I was running almost 800 friends when I realized that I had a problem.

It occurred to me that the people I really respected on Facebook weren't the ones that had 1,000 friends; they were the ones that had 50-200 friends. They weren't whores with shriveled egos and bloated friends lists. They chose the people that were really their friends and confidently stopped.

It was time.

Here were my criteria:

People had to achieve at least one "yes" to stay.

They had to be people I communicated with regularly, who would notice if I eliminated them.

Or they had to be people who could be useful (I know, Machiavellian of me).

Or they had to be really interesting people that I followed because I was interested in their art, or their careers, or their lives. Some people just are genuinely interesting and when they post, they post cool stuff. I'm keen on art, design, and fun links. I also dig pictures of pets and babies (sadly, in that order. I know: I'm bad person).

Or they had to be people I felt residual goodwill toward. Some people are just always friends. They're kind of in there for life unless they do something really terrible. My metaphorical and literal house is open to them (at least for the weekend).

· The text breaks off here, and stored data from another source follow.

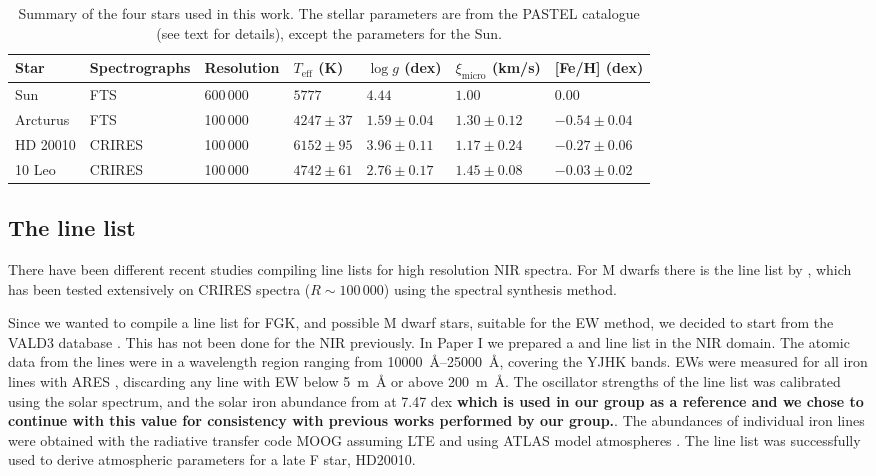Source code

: \documentclass{aa}
\begin{document}
\begin{table}[htb!]
    \caption{Summary of the four stars used in this work. The stellar parameters
             are from the PASTEL catalogue \citep{Soubiran2016} (see text for
             details), except the parameters for the Sun.}
    \label{tab:stars}
    \centering
    \begin{tabular}{lllllll}
      \hline\hline
        Star        & Spectrographs  & Resolution  & $T_\mathrm{eff}$ (K) &  $\log g$ (dex)  &   $\xi_\mathrm{micro}$ (km/s)   & [Fe/H] (dex)      \\
      \hline
        Sun         & FTS            & 600\,000    & $5777$               &  $4.44$          &    $1.00$                       & $ 0.00$          \\
        Arcturus    & FTS            & 100\,000    & $4247 \pm  37$       &  $1.59 \pm 0.04$ &    $1.30 \pm 0.12$              & $-0.54 \pm 0.04$ \\
        HD 20010    & CRIRES         & 100\,000    & $6152 \pm  95$       &  $3.96 \pm 0.11$ &    $1.17 \pm 0.24$              & $-0.27 \pm 0.06$ \\
        10 Leo      & CRIRES         & 100\,000    & $4742 \pm  61$       &  $2.76 \pm 0.17$ &    $1.45 \pm 0.08$              & $-0.03 \pm 0.02$ \\
      \hline
    \end{tabular}
\end{table}

\subsection{The line list}

There have been different recent studies compiling line lists for high resolution NIR spectra. For M
dwarfs there is the line list by \citet{Onehag2012,Lindgren2016}, which has been tested extensively
on CRIRES spectra ($R\sim100\,000$) using the spectral synthesis method.

Since we wanted to compile a line list for FGK, and possible M dwarf stars, suitable for the EW
method, we decided to start from the VALD3 database \citep{VALD1,VALD2}. This has not been done for
the NIR previously. In Paper I we prepared a  and  line list in the NIR
domain. The atomic data from the lines were in a wavelength region ranging from
\SIrange{10000}{25000}{\AA}, covering the YJHK bands. EWs were measured for all iron lines with ARES
\citep{Sousa2015a}, discarding any line with EW below \SI{5}{m\AA} or above \SI{200}{m\AA}. The
oscillator strengths of the line list was calibrated using the solar spectrum, and the solar iron
abundance from \citet{Gonzalez2000} at 7.47 dex {\bf which is used in our group as a reference and
we chose to continue with this value for consistency with previous works performed by our group.}.
The abundances of individual iron lines were obtained with the radiative transfer code MOOG
\citep{Sneden1973} assuming LTE and using ATLAS model atmospheres \citep{Kurucz1993}. The line list
was successfully used to derive atmospheric parameters for a late F star, HD20010.
\end{document}
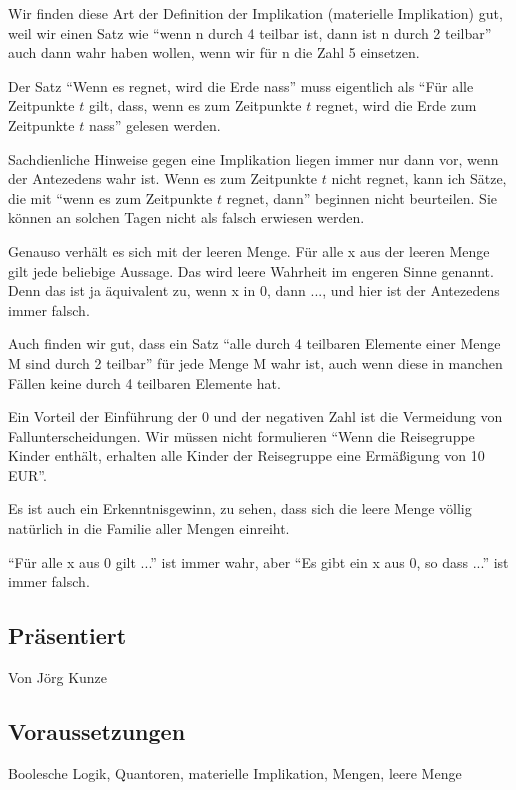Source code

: \documentclass[a4paper]{amsart}
\theoremstyle{definition}
\begin{document}
Wir finden diese Art der Definition der Implikation (materielle Implikation) gut, weil wir einen Satz wie "`wenn n durch 4 teilbar ist, dann ist n durch 2 teilbar"' auch dann wahr haben wollen, wenn wir für n die Zahl 5 einsetzen.

Der Satz "`Wenn es regnet, wird die Erde nass"' muss eigentlich als "`Für alle Zeitpunkte $t$ gilt, dass, wenn es zum Zeitpunkte $t$ regnet, wird die Erde zum Zeitpunkte $t$ nass"' gelesen werden.

Sachdienliche Hinweise gegen eine Implikation liegen immer nur dann vor, wenn der Antezedens wahr ist. Wenn es zum Zeitpunkte $t$ nicht regnet, kann ich Sätze, die mit "`wenn es zum Zeitpunkte $t$ regnet, dann"' beginnen nicht beurteilen. Sie können an solchen Tagen nicht als falsch erwiesen werden.

Genauso verhält es sich mit der leeren Menge. Für alle x aus der leeren Menge gilt jede beliebige Aussage. Das wird leere Wahrheit im engeren Sinne genannt. Denn das ist ja äquivalent zu, wenn x in 0, dann ..., und hier ist der Antezedens immer falsch.

Auch finden wir gut, dass ein Satz "`alle durch 4 teilbaren Elemente einer Menge M sind durch 2 teilbar"' für jede Menge M wahr ist, auch wenn diese in manchen Fällen keine durch 4 teilbaren Elemente hat.

Ein Vorteil der Einführung der 0 und der negativen Zahl ist die Vermeidung von Fallunterscheidungen. Wir müssen nicht formulieren "`Wenn die Reisegruppe Kinder enthält, erhalten alle Kinder der Reisegruppe eine Ermäßigung von 10 EUR"'. 

Es ist auch ein Erkenntnisgewinn, zu sehen, dass sich die leere Menge völlig natürlich in die Familie aller Mengen einreiht. 

"`Für alle x aus 0 gilt ..."' ist immer wahr, aber "`Es gibt ein x aus 0, so dass ..."' ist immer falsch.

\subsection*{Präsentiert}
Von Jörg Kunze

\subsection*{Voraussetzungen}
Boolesche Logik, Quantoren, materielle Implikation, Mengen, leere Menge
\end{document}
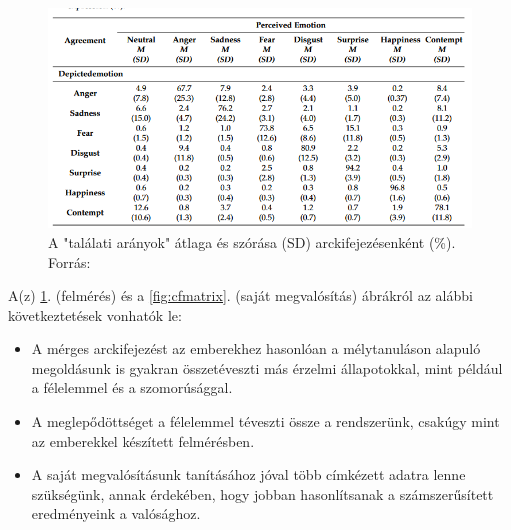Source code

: \documentclass[12pt,a4]{article}
\begin{document}
        \begin{figure}[h]	
    		\centering
    		\includegraphics[width=1\linewidth]{facerechuman-confmatrix.png}
            \caption{A "találati arányok" átlaga és szórása (SD) arckifejezésenként (\%). Forrás: \cite{facerecresult}}
            \label{fig:humanfacerecmatrix}
    	\end{figure} 

        \clearpage

        A(z) \ref{fig:humanfacerecmatrix}. (felmérés) és a \ref{fig:cfmatrix}. (saját megvalósítás) ábrákról az alábbi következtetések vonhatók le:

        \begin{itemize}
            \item A mérges arckifejezést az emberekhez hasonlóan a mélytanuláson alapuló megoldásunk is gyakran összetéveszti más érzelmi állapotokkal, mint például a félelemmel és a szomorúsággal.
            \item A meglepődöttséget a félelemmel téveszti össze a rendszerünk, csakúgy mint az emberekkel készített felmérésben.
            \item A saját megvalósításunk tanításához jóval több címkézett adatra lenne szükségünk, annak érdekében, hogy jobban hasonlítsanak a számszerűsített eredményeink a valósághoz.
        \end{itemize}
\end{document}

These people are also assumed not to be kleptomaniacs or dog-abusers. (Anyone who won't at least pretend to love my dog is a robot and not allowed in my home.)

It's amazing how many people are uninteresting, useless, incommunicado, and unwelcome in my house.

I went from 800 or so friends to about 250. This was a few years ago; I'm currently at 258. I've gained and deleted a few in the interim, but am holding pretty steady.

All of this gets brought up because yesterday was Jimmy Kimmel's Unfriend Day. It's a good idea and I'm glad someone brought it up. I highly recommend cutting out your friends-that-aren't-friends.

Not me, though. Don't cut me. Because I find you interesting, useful, communicative, and/or a potential houseguest, and I hope you feel the same way.